Payment [of compensation] becomes due when the Order is filed in the Office of the [District Director]. No distinction is made between an award evolved by agreement of the parties such as an agreed settlement [or] an award resulting from a hearing.

No distinction is made between payment by check or by draft. If the check or draft is honored by the bank on which drawn, the time of payment relates back to the date the check or draft is received by the payee. If the check or draft is not promptly honored by the drawee bank, payment is not considered to have been made until the check or draft is honored. (emphasis added).

This interpretation is repeated in OWCP's Longshore Procedure Manual, which provides:

    Definition of Late Payment.

* * * *

No distinction is made between payment by check or by draft. If the check or draft is promptly honored by the drawee bank, the time of payment relates back to the date the check or draft is received by the payee. If the check or draft is not promptly honored by the drawee bank, payment is not considered to have been made timely, until the check or draft is honored.

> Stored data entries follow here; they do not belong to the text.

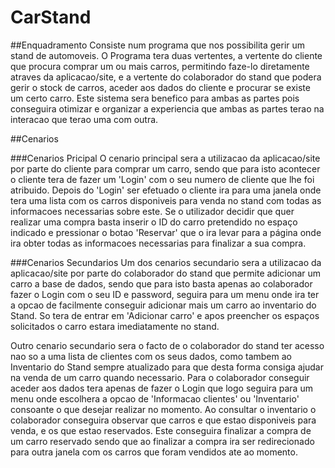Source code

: # CarStand

##Enquadramento
Consiste num programa que nos possibilita gerir um stand de automoveis. O Programa tera duas vertentes, a vertente do
cliente que procura comprar um ou mais carros, permitindo faze-lo diretamente atraves da aplicacao/site, e a vertente do
colaborador do stand que podera gerir o stock de carros, aceder aos dados do cliente e procurar se existe um certo carro.
Este sistema sera benefico para ambas as partes pois conseguira otimizar e organizar a experiencia que ambas as partes
terao na interacao que terao uma com outra.

##Cenarios

###Cenarios Pricipal
O cenario principal sera a utilizacao da aplicacao/site por parte do cliente para comprar um carro, sendo que para isto
acontecer o cliente tera de fazer um 'Login' com o seu numero de cliente que lhe foi atribuido. Depois do 'Login' ser
efetuado o cliente ira para uma janela onde tera uma lista com os carros disponiveis para venda no stand com todas as
informacoes necessarias sobre este. Se o utilizador decidir que quer realizar uma compra basta inserir o ID do carro
pretendido no espaço indicado e pressionar o botao 'Reservar' que o ira levar para a página onde ira obter todas as
informacoes necessarias para finalizar a sua compra. 


###Cenarios Secundarios
Um dos cenarios secundario sera a utilizacao da aplicacao/site por parte do colaborador do stand que permite adicionar um
carro a base de dados, sendo que para isto basta apenas ao colaborador fazer o Login com o seu ID e password, seguira para
um menu onde ira ter a opcao de facilmente conseguir adicionar mais um carro ao inventario do Stand. So tera de entrar em
'Adicionar carro' e apos preencher os espaços solicitados o carro estara imediatamente no stand.

Outro cenario secundario sera o facto de o colaborador do stand ter acesso nao so a uma lista de clientes com os seus dados,
como tambem ao Inventario do Stand sempre atualizado para que desta forma consiga ajudar na venda de um carro quando
necessario. Para o colaborador conseguir aceder aos dados tera apenas de fazer o Login que logo seguira para um menu
onde escolhera a opcao de 'Informacao clientes' ou 'Inventario' consoante o que desejar realizar no momento. Ao consultar
o inventario o colaborador conseguira observar que carros e que estao disponiveis para venda, e os que estao reservados.
Este conseguira finalizar a compra de um carro reservado sendo que ao finalizar a compra ira ser redirecionado para outra
janela com os carros que foram vendidos ate ao momento.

Longshore (DLHWC) Procedure Manual, ch. 8-203, "Late Payment: Section 14(f) Penalty," ¶ 3.c (emphasis added). [3]

  1. Factual and procedural background

    The full factual and procedural history of this case is fairly intricate. These details are largely irrelevant, however, because the District Court granted summary judgment on narrow grounds. The Director therefore summarizes only those facts relevant to the question presented.

  1. Injury and settlement

    Wheeler was employed by Service Employees International ("SEII"), a subsidiary of respondent Kellog, Brown & Root ("KBR") (collectively, "employer"), to perform services in Iraq related to a contract with the United States government. Document ("Doc.") 10-1 at 3. [4] He filed a claim for workers' compensation benefits under the Longshore Act, as extended by the DBA, arguing that he had suffered a disabling injury when a vehicle he was traveling in was thrown by an explosion. Doc. 10-1 at 7.

    Wheeler, his employer, and its insurance carrier, respondent Insurance Company of the State of Pennsylvania ("ICSP"), reached a voluntary settlement resolving the claim for a lump-sum payment of $145,000. Doc. 10-1 at 8. After reviewing the agreement to ensure that it was neither inadequate nor procured by duress, see 33 U.S.C. § 908(i)(1), a DOL Administrative Law Judge ("ALJ") issued an order approving the settlement. Doc. 10-1 at 16. The District Director filed the ALJ's Order on January 4, 2008, and served it on the parties. Doc. 10-1 at 15. This filing by the District Director rendered the ALJ's order "effective," triggering Respondents' obligation to pay compensation within 10 days or incur liability for an additional twenty percent of the amount owed. 33 U.S.C. §§ 921(a), 914(f).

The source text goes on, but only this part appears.